◆ **WORK ITEM**
Your reply should hold every entry below exactly as written and none of the pictures.

Content starts

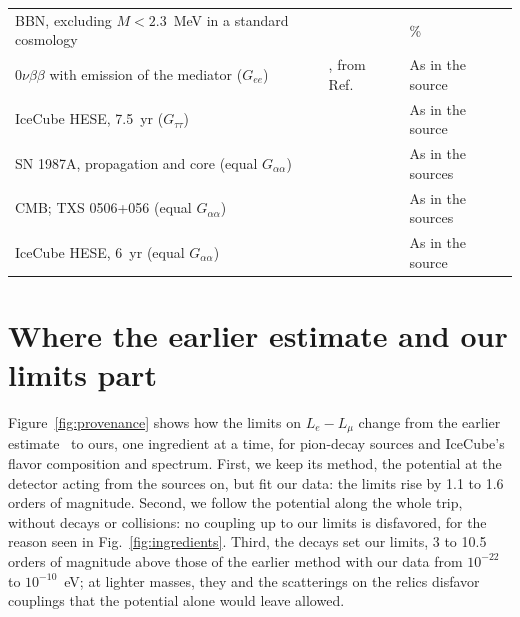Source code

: \documentclass[linenumbers, aps, prd, twocolumn, superscriptaddress, floatfix, longbibliography, nofootinbib, bibnotes]{revtex4-2}
\begin{document}
\begin{table}[t]
\begin{ruledtabular}
\begin{tabular}{>{\raggedright\arraybackslash}p{}>{\raggedright\arraybackslash}p{}>{\raggedright\arraybackslash}p{}}
 BBN, excluding $M < 2.3$~MeV in a standard cosmology & \cite{Blinov:2019gcj} & 95\% \\
 $0\nu\beta\beta$ with emission of the mediator ($G_{ee}$) & \cite{Berryman:2022hds}, from Ref.~\cite{Brune:2018sab} & As in the source \\
 IceCube HESE, 7.5~yr ($G_{\tau\tau}$) & \cite{Esteban:2021tub} & As in the source \\
 SN 1987A, propagation and core (equal $G_{\alpha\alpha}$) & \cite{Shalgar:2019rqe, Kolb:1987qy} & As in the sources \\
 CMB; TXS 0506+056 (equal $G_{\alpha\alpha}$) & \cite{Archidiacono:2013dua, Kelly:2018tyg} & As in the sources \\
 IceCube HESE, 6~yr (equal $G_{\alpha\alpha}$) & \cite{Bustamante:2020mep} & As in the source \\
 \end{tabular}
 \end{ruledtabular}
\end{table}

\section{Where the earlier estimate and our limits part}
\label{app:provenance}
Figure~\ref{fig:provenance} shows how the limits on $L_e - L_\mu$ change from the earlier estimate~\cite{Agarwalla:2023sng} to ours, one ingredient at a time, for pion-decay sources and IceCube's flavor composition and spectrum.
First, we keep its method, the potential at the detector acting from the sources on, but fit our data: the limits rise by 1.1 to 1.6 orders of magnitude.
Second, we follow the potential along the whole trip, without decays or collisions: no coupling up to our limits is disfavored, for the reason seen in Fig.~\ref{fig:ingredients}.
Third, the decays set our limits, 3 to 10.5 orders of magnitude above those of the earlier method with our data from $10^{-22}$ to $10^{-10}$~eV; at lighter masses, they and the scatterings on the relics disfavor couplings that the potential alone would leave allowed.
\end{document}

Content ends

◆ **TASK SOLUTION**
Source code

: \documentclass[linenumbers, aps, prd, twocolumn, superscriptaddress, floatfix, longbibliography, nofootinbib, bibnotes]{revtex4-2}
\begin{document}
\begin{table}[t]
\begin{ruledtabular}
\begin{tabular}{>{\raggedright\arraybackslash}p{}>{\raggedright\arraybackslash}p{}>{\raggedright\arraybackslash}p{}}
 BBN, excluding $M < 2.3$~MeV in a standard cosmology & \cite{Blinov:2019gcj} & 95\% \\
 $0\nu\beta\beta$ with emission of the mediator ($G_{ee}$) & \cite{Berryman:2022hds}, from Ref.~\cite{Brune:2018sab} & As in the source \\
 IceCube HESE, 7.5~yr ($G_{\tau\tau}$) & \cite{Esteban:2021tub} & As in the source \\
 SN 1987A, propagation and core (equal $G_{\alpha\alpha}$) & \cite{Shalgar:2019rqe, Kolb:1987qy} & As in the sources \\
 CMB; TXS 0506+056 (equal $G_{\alpha\alpha}$) & \cite{Archidiacono:2013dua, Kelly:2018tyg} & As in the sources \\
 IceCube HESE, 6~yr (equal $G_{\alpha\alpha}$) & \cite{Bustamante:2020mep} & As in the source \\
 \end{tabular}
 \end{ruledtabular}
\end{table}

\section{Where the earlier estimate and our limits part}
\label{app:provenance}
Figure~\ref{fig:provenance} shows how the limits on $L_e - L_\mu$ change from the earlier estimate~\cite{Agarwalla:2023sng} to ours, one ingredient at a time, for pion-decay sources and IceCube's flavor composition and spectrum.
First, we keep its method, the potential at the detector acting from the sources on, but fit our data: the limits rise by 1.1 to 1.6 orders of magnitude.
Second, we follow the potential along the whole trip, without decays or collisions: no coupling up to our limits is disfavored, for the reason seen in Fig.~\ref{fig:ingredients}.
Third, the decays set our limits, 3 to 10.5 orders of magnitude above those of the earlier method with our data from $10^{-22}$ to $10^{-10}$~eV; at lighter masses, they and the scatterings on the relics disfavor couplings that the potential alone would leave allowed.
\end{document}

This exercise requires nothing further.